Fast Data Processing DBMS
MACHBASE
Overview of Machbase
The DBMS tailored for machine data!
Machbase is a columnar DBMS tailored to process machine data, i.e., the time series log data generated from the machines comprising the IT infrastructure in the era of Internet of Things (IoT) such as servers, network devices, and applications.

Optimized for characteristics of machine data, sheer volume, repeating pattern, "append only" and speedy analysis requirements, For these characteristics, Machbase has developed an innovative DBMS solution with in-memory technology for maximizing data entry, columnar DBMS technology for optimizing analysis, and search engine technology for real-time search.

Machbase is the combination of ideal solutions that all the DBMS, search engines and platform solutions are seeking.
1.
Current big data solutions use batch type processing and hence, they are slow-going. In contrast, Machbase processes (i.e. collecting, storing, indexing, analyzing and visualizing the massive amount of log data) in real-time. In fact, among all the currently available DBMS solutions, Machbase has the shortest real-time interval. In addition, Machbase is a simple, out-of-box type of installation process. Users can start collecting, storing, indexing, analyzing and visualizing their massive amount of log data in real-time just by installing and setting Machbase. It’s that simple.

2.
In order to reduce, as much as possible, complexity and incompatibility whenever new big data solutions are introduced to existing systems, Machbase ensures its perfect independence from the existing legacy systems. At the same time, Machbase does not require three to five tiers of complex structures to build a database management system for collecting, storing, indexing, analyzing and visualizing data.

3.
Machbase, a DBMS which also supports analysis of keywords and pattern, has been developed that its users can directly use the search commands in SQL syntax when they create the SQL program. Due to such user friendliness, system managers, developers and analysts can immediately use it without a steep learning curve.

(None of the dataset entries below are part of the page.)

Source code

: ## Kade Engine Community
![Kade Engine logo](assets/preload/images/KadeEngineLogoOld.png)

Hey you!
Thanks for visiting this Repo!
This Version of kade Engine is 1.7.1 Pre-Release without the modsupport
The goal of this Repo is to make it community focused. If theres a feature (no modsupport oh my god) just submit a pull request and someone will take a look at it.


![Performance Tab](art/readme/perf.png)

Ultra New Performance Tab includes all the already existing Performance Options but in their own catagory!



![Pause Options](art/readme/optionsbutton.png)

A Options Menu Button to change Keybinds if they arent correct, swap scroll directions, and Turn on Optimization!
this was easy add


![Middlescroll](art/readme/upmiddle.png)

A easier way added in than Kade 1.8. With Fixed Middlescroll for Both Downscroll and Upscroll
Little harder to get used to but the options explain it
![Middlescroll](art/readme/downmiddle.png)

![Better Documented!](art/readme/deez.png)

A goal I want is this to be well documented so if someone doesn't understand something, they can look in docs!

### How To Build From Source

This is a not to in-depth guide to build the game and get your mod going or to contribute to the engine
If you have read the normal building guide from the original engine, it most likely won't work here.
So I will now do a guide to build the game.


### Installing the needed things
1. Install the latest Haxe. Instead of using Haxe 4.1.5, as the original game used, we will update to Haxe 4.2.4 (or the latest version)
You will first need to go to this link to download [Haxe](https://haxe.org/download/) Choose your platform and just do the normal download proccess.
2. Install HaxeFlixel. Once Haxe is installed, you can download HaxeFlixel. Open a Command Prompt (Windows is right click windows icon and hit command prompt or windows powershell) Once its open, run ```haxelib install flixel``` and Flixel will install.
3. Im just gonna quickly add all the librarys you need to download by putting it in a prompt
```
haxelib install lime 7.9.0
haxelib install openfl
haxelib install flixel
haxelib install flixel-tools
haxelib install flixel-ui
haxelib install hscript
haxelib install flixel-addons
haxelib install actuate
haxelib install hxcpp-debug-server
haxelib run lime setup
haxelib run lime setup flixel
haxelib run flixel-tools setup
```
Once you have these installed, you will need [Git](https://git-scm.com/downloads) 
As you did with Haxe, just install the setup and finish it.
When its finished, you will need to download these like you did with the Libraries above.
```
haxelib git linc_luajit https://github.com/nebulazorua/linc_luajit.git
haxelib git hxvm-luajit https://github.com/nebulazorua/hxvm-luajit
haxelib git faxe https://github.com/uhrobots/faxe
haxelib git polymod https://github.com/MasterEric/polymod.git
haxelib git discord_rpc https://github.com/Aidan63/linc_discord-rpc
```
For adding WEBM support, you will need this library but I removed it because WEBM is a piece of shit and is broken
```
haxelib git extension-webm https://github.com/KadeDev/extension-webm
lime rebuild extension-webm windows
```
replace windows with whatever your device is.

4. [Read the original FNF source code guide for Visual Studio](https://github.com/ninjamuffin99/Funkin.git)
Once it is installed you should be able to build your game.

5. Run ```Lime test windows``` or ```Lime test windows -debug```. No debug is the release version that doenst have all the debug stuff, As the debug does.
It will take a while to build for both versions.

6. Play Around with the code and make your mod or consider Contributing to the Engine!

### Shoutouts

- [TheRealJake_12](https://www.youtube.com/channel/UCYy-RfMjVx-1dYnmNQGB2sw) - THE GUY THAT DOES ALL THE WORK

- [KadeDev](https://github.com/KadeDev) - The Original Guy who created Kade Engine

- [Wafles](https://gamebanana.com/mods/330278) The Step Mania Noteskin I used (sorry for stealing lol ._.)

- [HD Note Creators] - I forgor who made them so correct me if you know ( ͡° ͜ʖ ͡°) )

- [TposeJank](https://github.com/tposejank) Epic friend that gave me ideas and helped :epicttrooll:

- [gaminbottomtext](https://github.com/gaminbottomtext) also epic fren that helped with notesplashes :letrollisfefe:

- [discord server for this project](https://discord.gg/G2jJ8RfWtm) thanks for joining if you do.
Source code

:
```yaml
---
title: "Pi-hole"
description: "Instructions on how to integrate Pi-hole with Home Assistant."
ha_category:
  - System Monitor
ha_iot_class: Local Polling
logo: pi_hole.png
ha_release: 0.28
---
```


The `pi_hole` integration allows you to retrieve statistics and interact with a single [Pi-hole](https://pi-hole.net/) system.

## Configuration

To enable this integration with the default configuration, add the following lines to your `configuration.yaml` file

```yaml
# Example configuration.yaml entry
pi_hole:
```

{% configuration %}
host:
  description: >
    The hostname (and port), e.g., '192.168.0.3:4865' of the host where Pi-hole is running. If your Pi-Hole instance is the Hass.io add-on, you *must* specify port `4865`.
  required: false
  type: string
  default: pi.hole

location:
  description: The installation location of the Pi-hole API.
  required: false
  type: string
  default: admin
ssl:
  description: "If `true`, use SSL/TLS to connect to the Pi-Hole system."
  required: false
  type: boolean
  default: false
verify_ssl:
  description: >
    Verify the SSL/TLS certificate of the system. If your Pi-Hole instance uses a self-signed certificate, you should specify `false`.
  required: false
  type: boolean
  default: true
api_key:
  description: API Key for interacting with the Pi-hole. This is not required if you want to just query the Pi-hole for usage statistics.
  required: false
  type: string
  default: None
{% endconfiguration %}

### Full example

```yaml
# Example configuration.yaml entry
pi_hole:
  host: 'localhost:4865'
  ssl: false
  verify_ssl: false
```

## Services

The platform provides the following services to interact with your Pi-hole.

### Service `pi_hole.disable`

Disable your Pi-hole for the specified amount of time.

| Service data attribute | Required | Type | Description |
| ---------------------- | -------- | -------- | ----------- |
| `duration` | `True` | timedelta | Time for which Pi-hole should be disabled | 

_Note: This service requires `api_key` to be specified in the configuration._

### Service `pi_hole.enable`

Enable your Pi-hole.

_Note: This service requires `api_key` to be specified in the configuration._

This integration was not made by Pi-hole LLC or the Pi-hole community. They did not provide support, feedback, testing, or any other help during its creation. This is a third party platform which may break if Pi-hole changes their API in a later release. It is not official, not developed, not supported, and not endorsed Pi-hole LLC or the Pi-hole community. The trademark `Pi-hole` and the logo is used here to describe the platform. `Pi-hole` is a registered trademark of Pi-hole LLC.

With the technologies and features we have developed during last decade —in-memory DBMS, columnar DBMS, bitmap index, real-time search engine, and others— Machbase boasts dozens of times faster processing performance than any other currently available DBMS solutions. Despite the unfavorable environment where several indices exist in tables, it can still process storage of data at an amazing speed from a minimum of 200,000 data per second to a maximum of 2,000,000 data per second.
Features of Machbase
Write once, Read many
Once the log data are entered into the database, they are seldom changed or deleted. In order to preserve the integrity, Machbase is designed so that no update can be made to the log data once they are entered. Hence,, users need not worry about the risk of change or deletion of the log data by malicious third parties.
Lockless architecture
The biggest issue related to performance of DBMS solutions in the field of processing log data has been whether it can do a change operation (including input and delete) independent of a read operation without conflict. In order to sort out such technological issue, Machbase is so designed that no locks are assigned in connection with select operations. Further, change operations such as input and delete will never be in conflict. Through such a structure, Machbase can process statistics for millions of records in a select operation under ultra high speed, while hundreds of thousands of data are entered per second and some of them are deleted in real-time.
Ultra high-speed data storage
Machbase offers a storage capacity of dozens of times faster than other currently available regular database management systems. Despite the unfavorable environment where several indices exist in tables, Machbase can still process storage of data at an amazing speed from a minimum of 200,000 data per second to a maximum of 2,000,000 data per second. This is possible because Machbase is designed to store data in "append only" mode.
Real-time index configuration
Under the conventional database structure, the higher the number of indices, the slower the data entry performance. Machbase has innovatively improved such conventional database structure so that Machbase can configure the index in real time even if hundreds of thousands of data are input per second. This is the very key feature that separates Machbase from other solutions. The powerful functional foundation makes it possible to do an immediate search the moment actual data is generated. This core technology is critical in machine data analysis.
High-performance data compression
One characteristic of the machine data is that they are being constantly generated. This inevitably means not only that the storage space of the database will become insufficient sooner or later but that one day, the database will no longer be able to retain sufficient data to be processed. The conventional database structure is very much inappropriate in storage and analysis of the machine data because as data and indices increase, the faster the available data space is decreases. In order to duly cope with such a problem without sacrificing performance, Machbase stores data pouring into the system like a tsunami by having them compressed dozens to hundreds of times from the original by means of the two types (physical and logical) of innovative real-time compression technology.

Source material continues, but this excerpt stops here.